▶ **Task description**:
Read the lines below, and copy any that contain the string "class".

(Supplied material Opens)

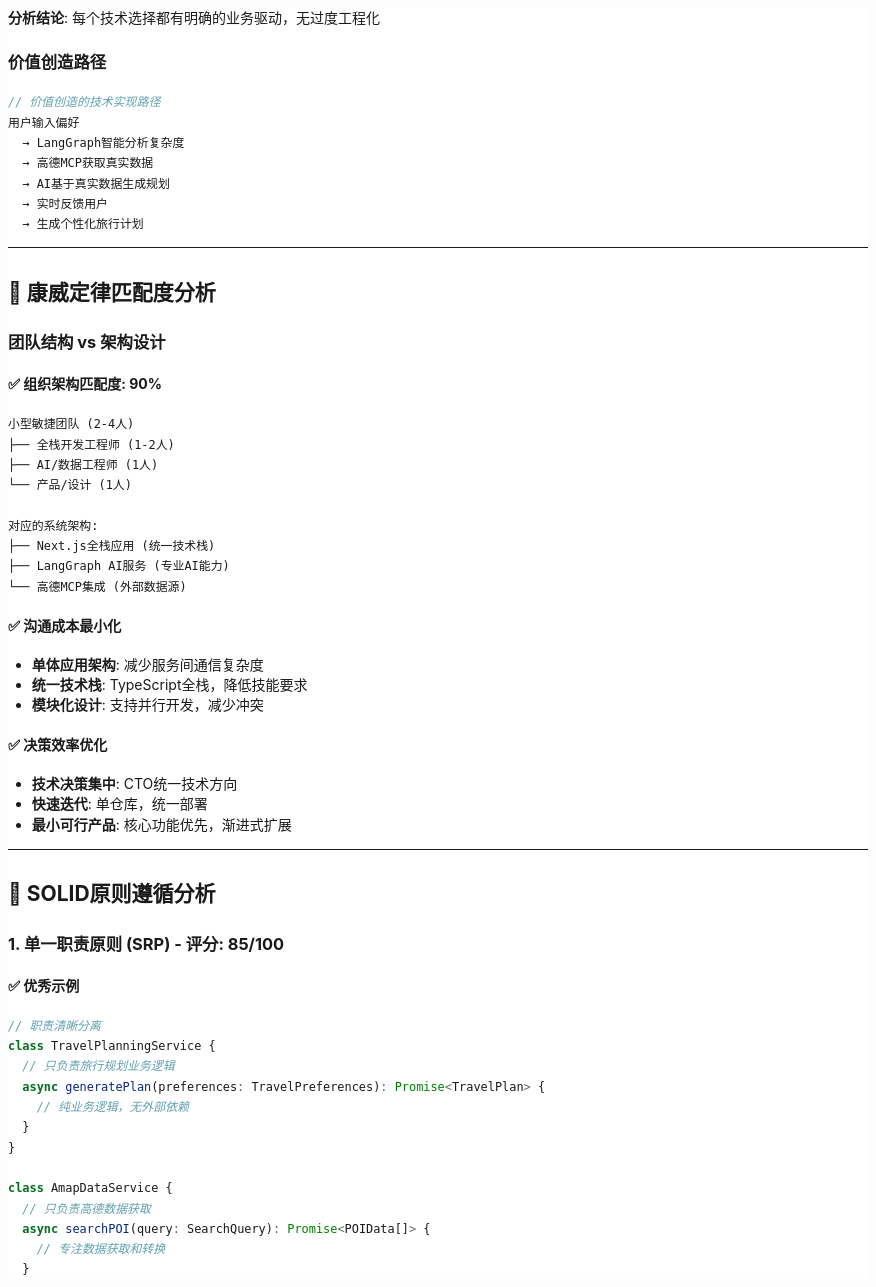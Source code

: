 **分析结论**: 每个技术选择都有明确的业务驱动，无过度工程化

### 价值创造路径
```typescript
// 价值创造的技术实现路径
用户输入偏好 
  → LangGraph智能分析复杂度
  → 高德MCP获取真实数据
  → AI基于真实数据生成规划
  → 实时反馈用户
  → 生成个性化旅行计划
```

---

## 🏢 康威定律匹配度分析

### 团队结构 vs 架构设计

#### ✅ 组织架构匹配度: 90%
```
小型敏捷团队 (2-4人)
├── 全栈开发工程师 (1-2人)
├── AI/数据工程师 (1人)  
└── 产品/设计 (1人)

对应的系统架构:
├── Next.js全栈应用 (统一技术栈)
├── LangGraph AI服务 (专业AI能力)
└── 高德MCP集成 (外部数据源)
```

#### ✅ 沟通成本最小化
- **单体应用架构**: 减少服务间通信复杂度
- **统一技术栈**: TypeScript全栈，降低技能要求
- **模块化设计**: 支持并行开发，减少冲突

#### ✅ 决策效率优化
- **技术决策集中**: CTO统一技术方向
- **快速迭代**: 单仓库，统一部署
- **最小可行产品**: 核心功能优先，渐进式扩展

---

## 🔧 SOLID原则遵循分析

### 1. 单一职责原则 (SRP) - 评分: 85/100

#### ✅ 优秀示例
```typescript
// 职责清晰分离
class TravelPlanningService {
  // 只负责旅行规划业务逻辑
  async generatePlan(preferences: TravelPreferences): Promise<TravelPlan> {
    // 纯业务逻辑，无外部依赖
  }
}

class AmapDataService {
  // 只负责高德数据获取
  async searchPOI(query: SearchQuery): Promise<POIData[]> {
    // 专注数据获取和转换
  }
```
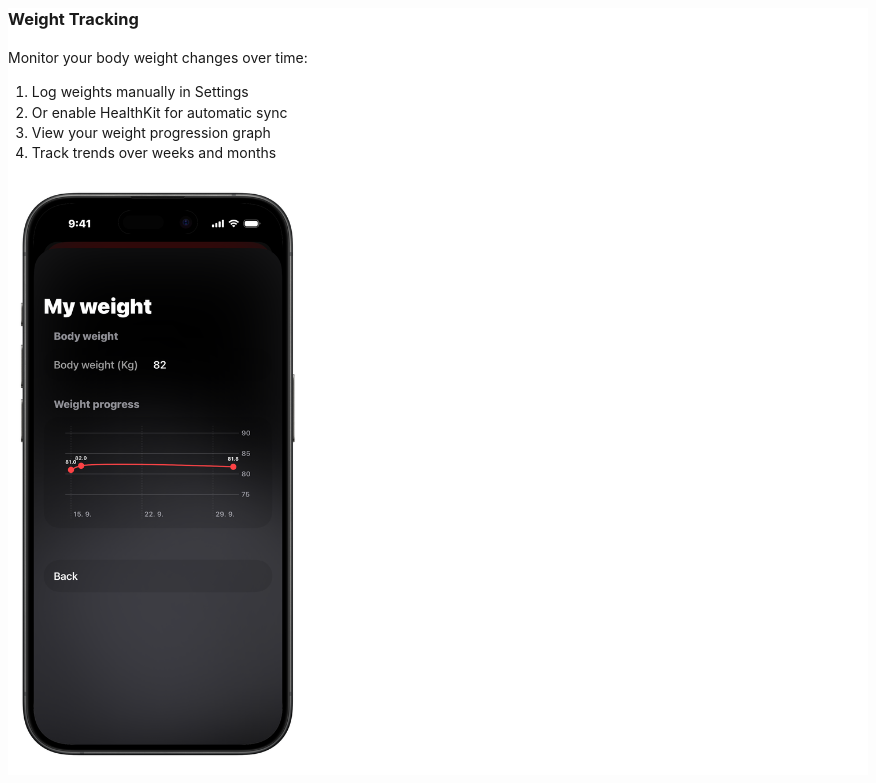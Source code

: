 
### Weight Tracking

Monitor your body weight changes over time:

1. Log weights manually in Settings
2. Or enable HealthKit for automatic sync
3. View your weight progression graph
4. Track trends over weeks and months

<img src="images/MyWeightGraph.png" width="300" alt="Weight Progress">
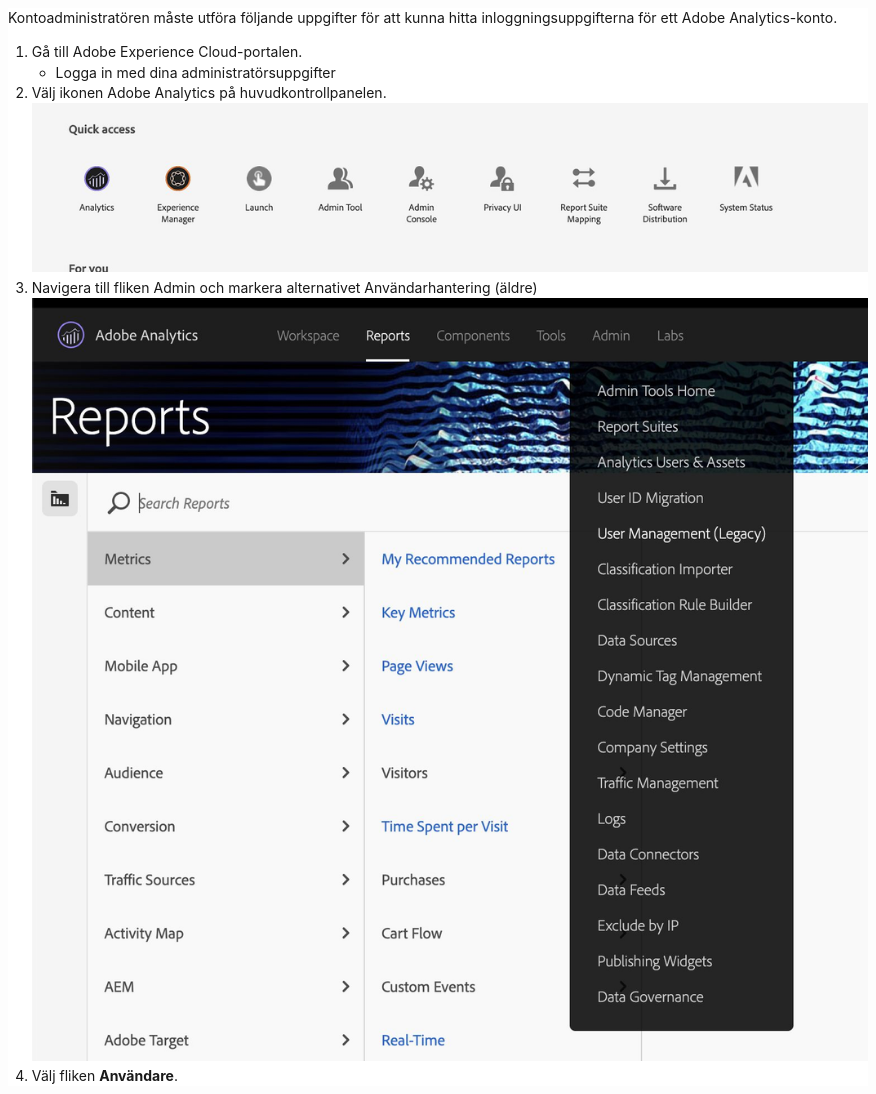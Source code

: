 Kontoadministratören måste utföra följande uppgifter för att kunna hitta inloggningsuppgifterna för ett Adobe Analytics-konto.

1. Gå till Adobe Experience Cloud-portalen.
   * Logga in med dina administratörsuppgifter
1. Välj ikonen Adobe Analytics på huvudkontrollpanelen.
   ![Snabb åtkomst](assets/aftia-quick-access.jpg)
1. Navigera till fliken Admin och markera alternativet Användarhantering (äldre)
   ![Rapporter](assets/aftia-reports.jpg)
1. Välj fliken **Användare**.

(Supplied material Closes)

▶ **Exercise result**:
class TravelPlanningService {
class AmapDataService {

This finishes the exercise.